Collected data entries.
====

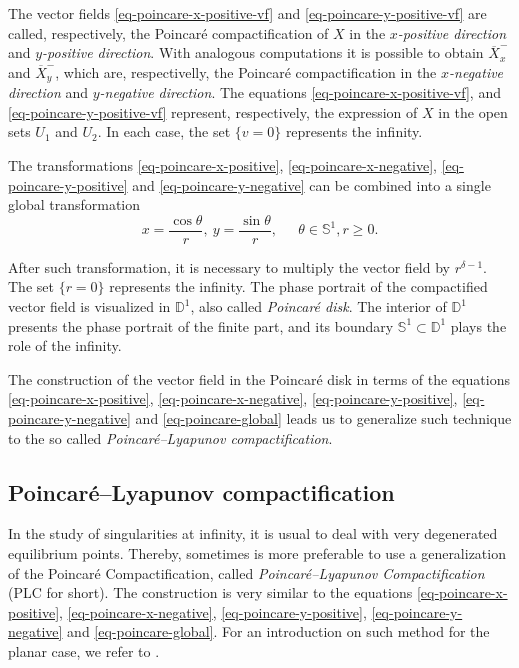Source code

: \documentclass[12pt]{amsart}
\begin{document}
The vector fields \eqref{eq-poincare-x-positive-vf} and \eqref{eq-poincare-y-positive-vf} are called, respectively, the Poincaré compactification of $X$ in the \emph{$x$-positive direction} and \emph{$y$-positive direction}. With analogous computations it is possible to obtain $\overline{X}^{-}_{x}$ and $\overline{X}^{-}_{y}$, which are, respectivelly, the Poincaré compactification in the \emph{$x$-negative direction} and \emph{$y$-negative direction}. The equations \eqref{eq-poincare-x-positive-vf}, and \eqref{eq-poincare-y-positive-vf} represent, respectively, the expression of $X$ in the open sets $U_{1}$ and $U_{2}$. In each case, the set $\{v = 0\}$ represents the infinity.

The transformations \eqref{eq-poincare-x-positive}, \eqref{eq-poincare-x-negative}, \eqref{eq-poincare-y-positive} and \eqref{eq-poincare-y-negative} can be combined into a single global transformation
\begin{equation}\label{eq-poincare-global}
x = \displaystyle\frac{\cos\theta}{r}, \ y = \displaystyle\frac{\sin\theta}{r}, \ \quad \ \theta\in\mathbb{S}^{1}, r\geq 0.
\end{equation}

After such transformation, it is necessary to multiply the vector field by $r^{\delta-1}$. The set $\{r = 0\}$ represents the infinity. The phase portrait of the compactified vector field is visualized in $\mathbb{D}^{1}$, also called \emph{Poincaré disk}. The interior of $\mathbb{D}^{1}$ presents the phase portrait of the finite part, and its boundary $\mathbb{S}^{1}\subset \mathbb{D}^{1}$ plays the role of the infinity.

The construction of the vector field in the Poincaré disk in terms of the equations \eqref{eq-poincare-x-positive}, \eqref{eq-poincare-x-negative}, \eqref{eq-poincare-y-positive}, \eqref{eq-poincare-y-negative} and \eqref{eq-poincare-global} leads us to generalize such technique to the so called \emph{Poincaré--Lyapunov compactification}.

\subsection{Poincaré--Lyapunov compactification}

In the study of singularities at infinity, it is usual to deal with very degenerated equilibrium points. Thereby, sometimes is more preferable to use a generalization of the Poincaré Compactification, called \emph{Poincaré--Lyapunov Compactification} (PLC for short). The construction is very similar to the equations \eqref{eq-poincare-x-positive}, \eqref{eq-poincare-x-negative}, \eqref{eq-poincare-y-positive}, \eqref{eq-poincare-y-negative} and \eqref{eq-poincare-global}. For an introduction on such method for the planar case, we refer to \cite[Chapters 5 and 9]{DumortierLlibreArtes}.
\end{document}
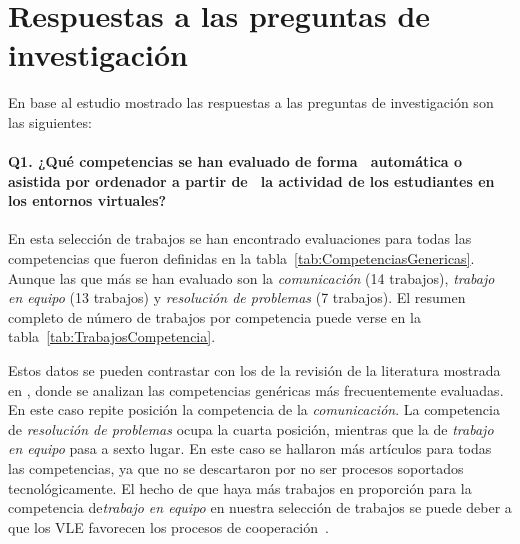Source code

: \pagestyle{fancy}
\section{Respuestas a las preguntas de investigación}

En base al estudio mostrado las respuestas a las preguntas de investigación son las siguientes:

\paragraph*{Q1. ¿Qué competencias se han evaluado de forma \, automática o asistida por ordenador  a partir de  \, la actividad de los estudiantes en los entornos virtuales?}


En esta selección de trabajos se han encontrado evaluaciones para todas las competencias que fueron definidas en la tabla~\ref{tab:CompetenciasGenericas}. Aunque las que más se han evaluado son la \emph{comunicación} (14 trabajos), \emph{trabajo en equipo} (13 trabajos) y \emph{resolución de problemas} (7 trabajos). El resumen completo de número de trabajos por competencia puede verse en la tabla~\ref{tab:TrabajosCompetencia}.

Estos datos se pueden contrastar con los de la revisión de la literatura mostrada en \cite{strijbos2015criteria}, donde se analizan las competencias genéricas más frecuentemente evaluadas. En este caso repite posición la competencia de la \emph{comunicación}. La competencia de \emph{resolución de problemas} ocupa la cuarta posición, mientras que la de \emph{trabajo en equipo} pasa a sexto lugar. En este caso se hallaron más artículos para todas las competencias, ya que no se descartaron por no ser procesos soportados tecnológicamente. El hecho de que haya más trabajos en proporción para la competencia de\emph{trabajo en equipo} en nuestra selección de trabajos se puede deber a que los VLE favorecen los procesos de cooperación~\cite{i2007competencias}.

====

What you will do. Restate each entry word for word, please, but drop any images it holds.

Expected answer.
Source code

: \documentclass[12pt]{amsart}
\begin{document}
The vector fields \eqref{eq-poincare-x-positive-vf} and \eqref{eq-poincare-y-positive-vf} are called, respectively, the Poincaré compactification of $X$ in the \emph{$x$-positive direction} and \emph{$y$-positive direction}. With analogous computations it is possible to obtain $\overline{X}^{-}_{x}$ and $\overline{X}^{-}_{y}$, which are, respectivelly, the Poincaré compactification in the \emph{$x$-negative direction} and \emph{$y$-negative direction}. The equations \eqref{eq-poincare-x-positive-vf}, and \eqref{eq-poincare-y-positive-vf} represent, respectively, the expression of $X$ in the open sets $U_{1}$ and $U_{2}$. In each case, the set $\{v = 0\}$ represents the infinity.

The transformations \eqref{eq-poincare-x-positive}, \eqref{eq-poincare-x-negative}, \eqref{eq-poincare-y-positive} and \eqref{eq-poincare-y-negative} can be combined into a single global transformation
\begin{equation}\label{eq-poincare-global}
x = \displaystyle\frac{\cos\theta}{r}, \ y = \displaystyle\frac{\sin\theta}{r}, \ \quad \ \theta\in\mathbb{S}^{1}, r\geq 0.
\end{equation}

After such transformation, it is necessary to multiply the vector field by $r^{\delta-1}$. The set $\{r = 0\}$ represents the infinity. The phase portrait of the compactified vector field is visualized in $\mathbb{D}^{1}$, also called \emph{Poincaré disk}. The interior of $\mathbb{D}^{1}$ presents the phase portrait of the finite part, and its boundary $\mathbb{S}^{1}\subset \mathbb{D}^{1}$ plays the role of the infinity.

The construction of the vector field in the Poincaré disk in terms of the equations \eqref{eq-poincare-x-positive}, \eqref{eq-poincare-x-negative}, \eqref{eq-poincare-y-positive}, \eqref{eq-poincare-y-negative} and \eqref{eq-poincare-global} leads us to generalize such technique to the so called \emph{Poincaré--Lyapunov compactification}.

\subsection{Poincaré--Lyapunov compactification}

In the study of singularities at infinity, it is usual to deal with very degenerated equilibrium points. Thereby, sometimes is more preferable to use a generalization of the Poincaré Compactification, called \emph{Poincaré--Lyapunov Compactification} (PLC for short). The construction is very similar to the equations \eqref{eq-poincare-x-positive}, \eqref{eq-poincare-x-negative}, \eqref{eq-poincare-y-positive}, \eqref{eq-poincare-y-negative} and \eqref{eq-poincare-global}. For an introduction on such method for the planar case, we refer to \cite[Chapters 5 and 9]{DumortierLlibreArtes}.
\end{document}
Source code

: \pagestyle{fancy}
\section{Respuestas a las preguntas de investigación}

En base al estudio mostrado las respuestas a las preguntas de investigación son las siguientes:

\paragraph*{Q1. ¿Qué competencias se han evaluado de forma \, automática o asistida por ordenador  a partir de  \, la actividad de los estudiantes en los entornos virtuales?}


En esta selección de trabajos se han encontrado evaluaciones para todas las competencias que fueron definidas en la tabla~\ref{tab:CompetenciasGenericas}. Aunque las que más se han evaluado son la \emph{comunicación} (14 trabajos), \emph{trabajo en equipo} (13 trabajos) y \emph{resolución de problemas} (7 trabajos). El resumen completo de número de trabajos por competencia puede verse en la tabla~\ref{tab:TrabajosCompetencia}.

Estos datos se pueden contrastar con los de la revisión de la literatura mostrada en \cite{strijbos2015criteria}, donde se analizan las competencias genéricas más frecuentemente evaluadas. En este caso repite posición la competencia de la \emph{comunicación}. La competencia de \emph{resolución de problemas} ocupa la cuarta posición, mientras que la de \emph{trabajo en equipo} pasa a sexto lugar. En este caso se hallaron más artículos para todas las competencias, ya que no se descartaron por no ser procesos soportados tecnológicamente. El hecho de que haya más trabajos en proporción para la competencia de\emph{trabajo en equipo} en nuestra selección de trabajos se puede deber a que los VLE favorecen los procesos de cooperación~\cite{i2007competencias}.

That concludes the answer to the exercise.